Observatoire du plancton dans la rade de

Marseille

Un écosystème marin sous pression

La rade de Marseille, zone côtière semi-fermée au cœur de la Méditerranée nord-occidentale, est un hotspot de biodiversité planctonique. Depuis 1994, un suivi bi-hebdomadaire y est assuré par la station SOMLIT-Frioul. Cette base de données de long terme a permis aux scientifiques d’examiner les effets croisés du réchauffement climatique, de l’eutrophisation et de la pollution sur la dynamique du plancton. Le présent article résume les principales avancées scientifiques des années 2018 à 2023.

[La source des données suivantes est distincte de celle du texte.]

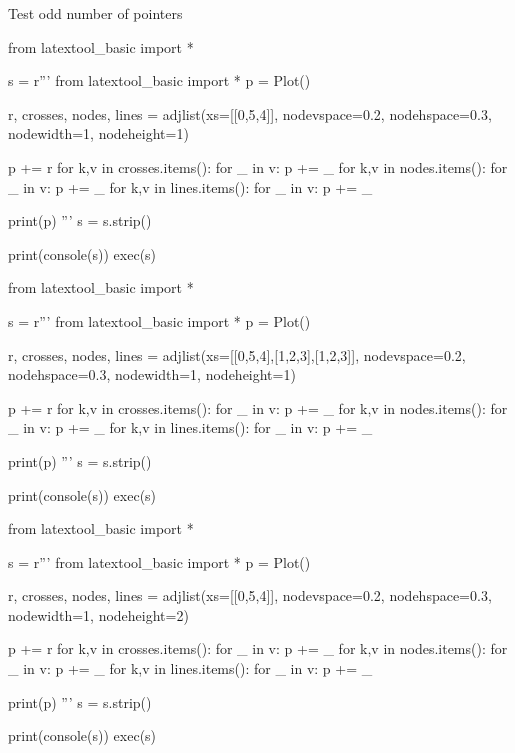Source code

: Test odd number of pointers

\begin{python}
from latextool_basic import *

s = r'''
from latextool_basic import *
p = Plot()

r, crosses, nodes, lines = adjlist(xs=[[0,5,4]],
                                   nodevspace=0.2, nodehspace=0.3,
                                   nodewidth=1, nodeheight=1)

p += r
for k,v in crosses.items():
    for _ in v: p += _
for k,v in nodes.items():
    for _ in v: p += _
for k,v in lines.items():
    for _ in v: p += _

print(p)
'''
s = s.strip()

print(console(s))
exec(s)
\end{python}

\begin{python}
from latextool_basic import *

s = r'''
from latextool_basic import *
p = Plot()

r, crosses, nodes, lines = adjlist(xs=[[0,5,4],[1,2,3],[1,2,3]],
                                   nodevspace=0.2, nodehspace=0.3,
                                   nodewidth=1, nodeheight=1)

p += r
for k,v in crosses.items():
    for _ in v: p += _
for k,v in nodes.items():
    for _ in v: p += _
for k,v in lines.items():
    for _ in v: p += _

print(p)
'''
s = s.strip()

print(console(s))
exec(s)
\end{python}


\begin{python}
from latextool_basic import *

s = r'''
from latextool_basic import *
p = Plot()

r, crosses, nodes, lines = adjlist(xs=[[0,5,4]],
                                   nodevspace=0.2, nodehspace=0.3,
                                   nodewidth=1, nodeheight=2)

p += r
for k,v in crosses.items():
    for _ in v: p += _
for k,v in nodes.items():
    for _ in v: p += _
for k,v in lines.items():
    for _ in v: p += _

print(p)
'''
s = s.strip()

print(console(s))
exec(s)
\end{python}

Basculement des communautés planctoniques

Des études récentes ont mis en lumière une restructuration profonde des communautés planctoniques. Chez le phytoplancton, les grandes diatomées siliceuses déclinent au profit de petites cellules (nano- et picophytoplancton), signe d'une oligotrophisation croissante liée à la baisse des apports nutritifs et à la stratification accrue de la colonne d’eau.

Du côté du zooplancton, une chute de 30 à 50 % de la biomasse et un changement de composition ont été observés : les copépodes dominants laissent place à une plus grande diversité (salpes, chaetognathes, crustacés gélatineux). Deux ruptures majeures ont été identifiées en 2009 et 2013, avec notamment une perte des grands organismes (>1 mm) et une modification de la phénologie des cycles reproductifs. Ce phénomène illustre un contrôle trophique de type "bottom-up", où la base de la chaîne alimentaire conditionne les niveaux supérieurs.

Qualité nutritive et fonctionnement trophique

Les analyses biochimiques (protéines, lipides, glucides) et isotopiques ont révélé une importante variabilité saisonnière de la valeur énergétique du zooplancton. Les fractions intermédiaires (200–1000 µm) concentrent le maximum d’énergie disponible, crucial pour les jeunes poissons planctonophages. La réduction des grandes formes phytoplanctoniques semble entraîner une perte de qualité nutritionnelle à la base du réseau trophique.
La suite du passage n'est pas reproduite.